Looking at my own workflow, I realize that my mornings are often spent “listening” — yet I don’t call it that. I have seen it as time I am wasting and that I ought to minimize. Now I see I ought to perhaps consider boosting it a bit.

Looking For Mr. GoodBlog

My friend Adam Pagnucco, who writes a blog on Maryland Politics called, natch, Maryland Politics Watch, had a fascinating post just the other day.

Actually, it wasn’t by him — it was by his wife, Holly Olson. In it, she chronicles the history of her husband’s involvement with MPW and blogging, and announces there are going to be a few changes. Seems the two have a bun in the oven, and Adam’s been asked to scale back a few of his bloggiest traits.

Holly ends the post with this: “[T]his would be a great time for all of you wanna-be bloggers to step up to the plate and start providing guest posts. There are plenty of insightful, witty, and thoughtful readers out there who could offer a post or two a month. So let’s keep MPW alive and active — but let’s do so as a community endeavor. After all, I know that you all will continue to need your political fix — baby or no baby.”

This struck me because in mid-2007 I started a blog about my town called Rockville Central. It’s a sort of civic experiment, trying to open up new spaces for people to communicate on local public issues. It’s been successful (at least along most of the the measurements I care about) but it has fallen short in one aspect: not as many other people have followed suit as I suspected might. There was one other Rockville-based online information source called Rockville Living when I started (a very good site by the way). There are other info sources for the county, and some arts-related things, but not many new sites have cropped up that are just centered on the city.

I think there should be more and I have hoped that folks would emerge with their own blogs, looking at various aspects of what’s going on. But it hasn’t happened to the extent I’d like to see. At least not yet.

Now, to be fair, I have not been explicit about that hope the way Holly is in her post. I will be watching to see how other individuals respond to her call. So far, though, I have seen a small uptick in “outside contributions,” but it doesn’t look like Adam is working any less hard.

Maybe, over at my end, it’s time to start suggesting the idea to certain people directly!

Run A Local Newspaper?

Yesterday two things converged that really got me thinking about localism.

First, I published my analysis of Rockville Central’s reader survey. It was my first chance to see what the readers of my hyperlocal news site really thought about my volunteer work over the last eighteen months or so. It was very gratifying, and at the end I wrote: “[It is] clear that many, many of you who took the time to respond see Rockville Central as ‘yours.’ That means so much and I will always try to respect that.”

Second, I ran across a fascinating tips-from-the-trenches piece on what it’s like to take over and run a local newspaper. This piece included a great sidebar:

You Want To Buy A Weekly?

Find an owner/operator who is retiring. Don’t worry about quality. You can improve the content and revenue yourself. 

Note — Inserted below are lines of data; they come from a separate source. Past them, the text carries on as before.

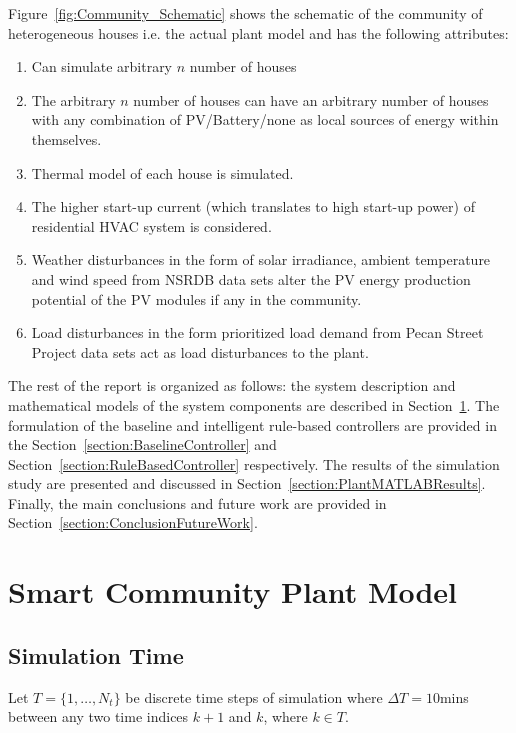 \documentclass[11pt,usenames]{article}
\begin{document}
Figure~\ref{fig:Community_Schematic} shows the schematic of the community of heterogeneous houses i.e. the actual plant model and has the following attributes:

\begin{enumerate}
	\item Can simulate arbitrary $n$ number of houses
	\item The arbitrary $n$ number of houses can have an arbitrary number of houses with any combination of PV/Battery/none as local sources of energy within themselves.
	\item Thermal model of each house is simulated.
	\item The higher start-up current (which translates to high start-up power) of residential HVAC system is considered.
	\item Weather disturbances in the form of solar irradiance, ambient temperature and wind speed from NSRDB data sets alter the PV energy production potential of the PV modules if any in the community.
	\item Load disturbances in the form prioritized load demand from Pecan Street Project data sets act as load disturbances to the plant.
\end{enumerate}

The rest of the report is organized as follows: the system description and mathematical models of the system components are described in Section~\ref{section:PlantModel}. The formulation of the baseline and intelligent rule-based controllers are provided in the  Section~\ref{section:BaselineController} and Section~\ref{section:RuleBasedController} respectively. The results of the simulation study are presented and discussed in Section~\ref{section:PlantMATLABResults}. Finally, the main conclusions and future work are provided in Section~\ref{section:ConclusionFutureWork}.
\newpage

\section{Smart Community Plant Model}\label{section:PlantModel}

\subsection{Simulation Time}\label{subsection:SimulationTime}
Let $T=\{1,\dots,N_{t}\}$ be discrete time steps of simulation where $\Delta T = 10$mins between any two time indices $k+1$ and $k$, where $k \in T$.
\end{document}
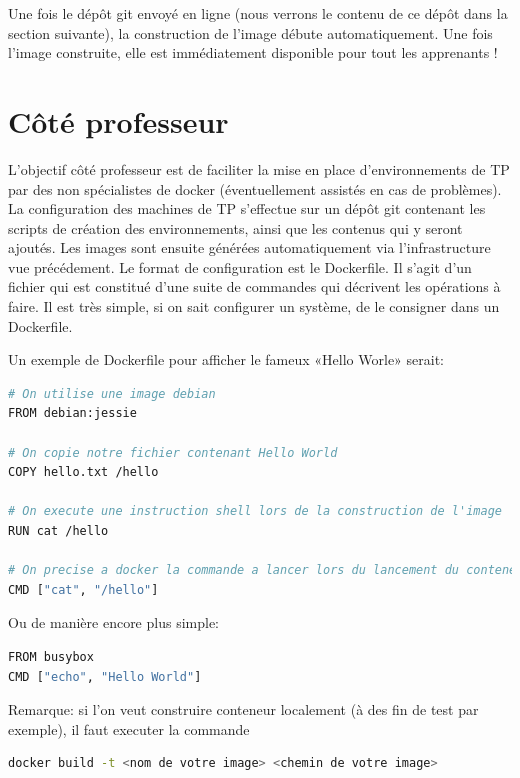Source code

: \documentclass[a4paper,11pt]{report}
\begin{document}
Une fois le dépôt git envoyé en ligne (nous verrons le contenu de ce dépôt dans la section suivante), la construction de l'image débute automatiquement. Une fois l'image construite, elle est immédiatement disponible pour tout les apprenants !

\section{Côté professeur}

L'objectif côté professeur est de faciliter la mise en place d'environnements de TP par des non spécialistes de docker (éventuellement assistés en cas de problèmes).
La configuration des machines de TP s'effectue sur un dépôt git contenant les scripts de création des environnements, ainsi que les contenus qui y seront ajoutés. Les images sont ensuite générées automatiquement via l'infrastructure vue précédement.
Le format de configuration est le Dockerfile. Il s'agit d'un fichier qui est constitué d'une suite de commandes qui décrivent les opérations à faire. Il est très simple, si on sait configurer un système, de le consigner dans un Dockerfile.

Un exemple de Dockerfile pour afficher le fameux «Hello Worle» serait:

\begin{lstlisting}[language=Bash,caption={Dockerfile Hello World}]
# On utilise une image debian
FROM debian:jessie

# On copie notre fichier contenant Hello World
COPY hello.txt /hello

# On execute une instruction shell lors de la construction de l'image
RUN cat /hello

# On precise a docker la commande a lancer lors du lancement du conteneur
CMD ["cat", "/hello"]
\end{lstlisting}

Ou de manière encore plus simple:

\begin{lstlisting}[language=Bash,caption={Dockerfile Hello World simplifié}]
FROM busybox
CMD ["echo", "Hello World"]
\end{lstlisting}

Remarque: si l'on veut construire conteneur localement (à des fin de test par exemple), il faut executer la commande 
\begin{lstlisting}[language=Bash,caption={Construire une image docker}]
docker build -t <nom de votre image> <chemin de votre image>
\end{lstlisting}
\end{document}
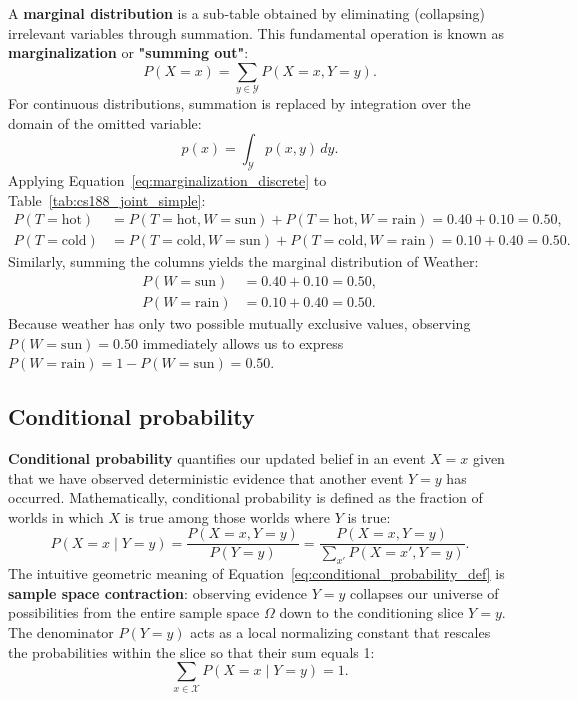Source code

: A \textbf{marginal distribution} is a sub-table obtained by eliminating (collapsing) irrelevant variables through summation. This fundamental operation is known as \textbf{marginalization} or \textbf{"summing out"}:
\begin{equation}
P(X = x) = \sum_{y \in \mathcal{Y}} P(X = x, Y = y).
\label{eq:marginalization_discrete}
\end{equation}
For continuous distributions, summation is replaced by integration over the domain of the omitted variable:
\begin{equation}
p(x) = \int_{\mathcal{Y}} p(x, y) \, dy.
\label{eq:marginalization_continuous}
\end{equation}
Applying Equation~\eqref{eq:marginalization_discrete} to Table~\ref{tab:cs188_joint_simple}:
\begin{align}
P(T = \text{hot}) &= P(T=\text{hot}, W=\text{sun}) + P(T=\text{hot}, W=\text{rain}) = 0.40 + 0.10 = 0.50, \\
P(T = \text{cold}) &= P(T=\text{cold}, W=\text{sun}) + P(T=\text{cold}, W=\text{rain}) = 0.10 + 0.40 = 0.50.
\end{align}
Similarly, summing the columns yields the marginal distribution of Weather:
\begin{align}
P(W = \text{sun}) &= 0.40 + 0.10 = 0.50, \\
P(W = \text{rain}) &= 0.10 + 0.40 = 0.50.
\end{align}
Because weather has only two possible mutually exclusive values, observing $P(W = \text{sun}) = 0.50$ immediately allows us to express $P(W = \text{rain}) = 1 - P(W = \text{sun}) = 0.50$.

\subsection{Conditional probability}
\label{sec:conditional_probabilities}

\textbf{Conditional probability} quantifies our updated belief in an event $X = x$ given that we have observed deterministic evidence that another event $Y = y$ has occurred. Mathematically, conditional probability is defined as the fraction of worlds in which $X$ is true among those worlds where $Y$ is true:
\begin{equation}
P(X = x \mid Y = y) = \frac{P(X = x, Y = y)}{P(Y = y)} = \frac{P(X = x, Y = y)}{\sum_{x'} P(X = x', Y = y)}.
\label{eq:conditional_probability_def}
\end{equation}
The intuitive geometric meaning of Equation~\eqref{eq:conditional_probability_def} is \textbf{sample space contraction}: observing evidence $Y = y$ collapses our universe of possibilities from the entire sample space $\Omega$ down to the conditioning slice $Y = y$. The denominator $P(Y = y)$ acts as a local normalizing constant that rescales the probabilities within the slice so that their sum equals 1:
\begin{equation}
\sum_{x \in \mathcal{X}} P(X = x \mid Y = y) = 1.
\end{equation}

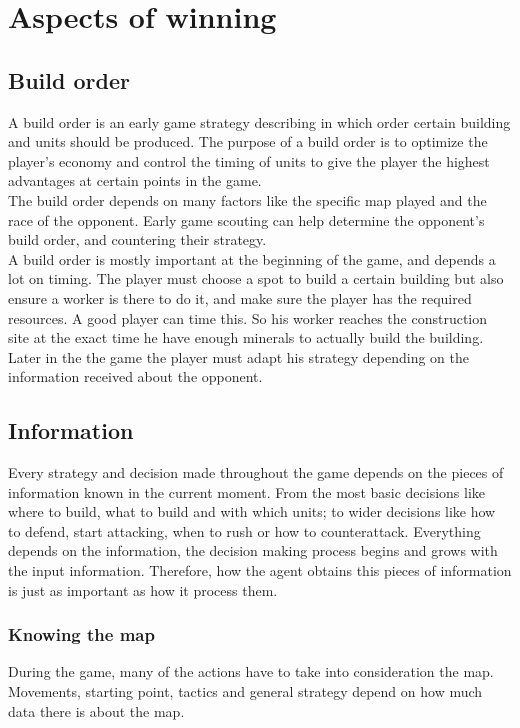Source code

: \section{Aspects of winning}
	\subsection{Build order}
		A build order is an early game strategy describing in which order certain building and units should be produced\cite{wiki_build_order}. 
		The purpose of a build order is to optimize the player's economy and control the timing of units to give 
		the player the highest advantages at certain points in the game.\\
		The build order depends on many factors like the specific map played and the race of the opponent. 
		Early game scouting can help determine the opponent's build order, and countering their strategy.\\
		
		A build order is mostly important at the beginning of the game, and depends a lot on timing. 
		The player must choose a spot to build a certain building but also ensure a worker is there to do it, 
		and make sure the player has the required resources. 
		A good player can time this. 
		So his worker reaches the construction site at the exact time he have enough minerals to actually build the building.\\
		
		Later in the the game the player must adapt his strategy depending on the information received about the opponent.
	
	\subsection{Information}

		Every strategy and decision made throughout the game depends on the pieces of information 
		known in the current moment. From the most basic decisions like where to build, what to build and
		with which units; to wider decisions like how to defend, start attacking, when to rush or how to counterattack.
		Everything depends on the information, the decision making process begins and grows with the input information.
		Therefore, how the agent obtains this pieces of information is just as important 
		as how it process them. 
	
			\subsubsection{Knowing the map}
				During the game, many of the actions have to take into consideration the map. Movements, starting point, 
				tactics and general strategy depend on how much data there is about the map.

Financing was tough before the credit crunch, and it’s next to impossible now. So you may have to do an owner-financed deal or pay for this out of your own pocket. The price of a paper depends on its annual revenue, so if you’re looking for a deal, think small and rural.

Pack a lunch. You won’t have the time or the money to eat out for the first few months. (Perhaps years.)
Consider your business skills. You can create great journalism, but do you know how to run a circulation program and print labels? Keep track of ads and expenses? You have to take a hundred bags and bins to the post office — who will do that? 

Be humble. Readers don’t care if you won Pulitzer or interviewed governors. They care about their community, whether you make it better and whether you spell their name correctly.

Be true to yourself. This is tough. You’re running a business and you’re a valuable member of the community, but you have to uphold your core values.

All sounds very much like the advice I gave anyone thinking of starting their own community news blog!

It’s all got me thinking: Is it time to develop a real business model for Rockville Central, and embed it even further as a local institution?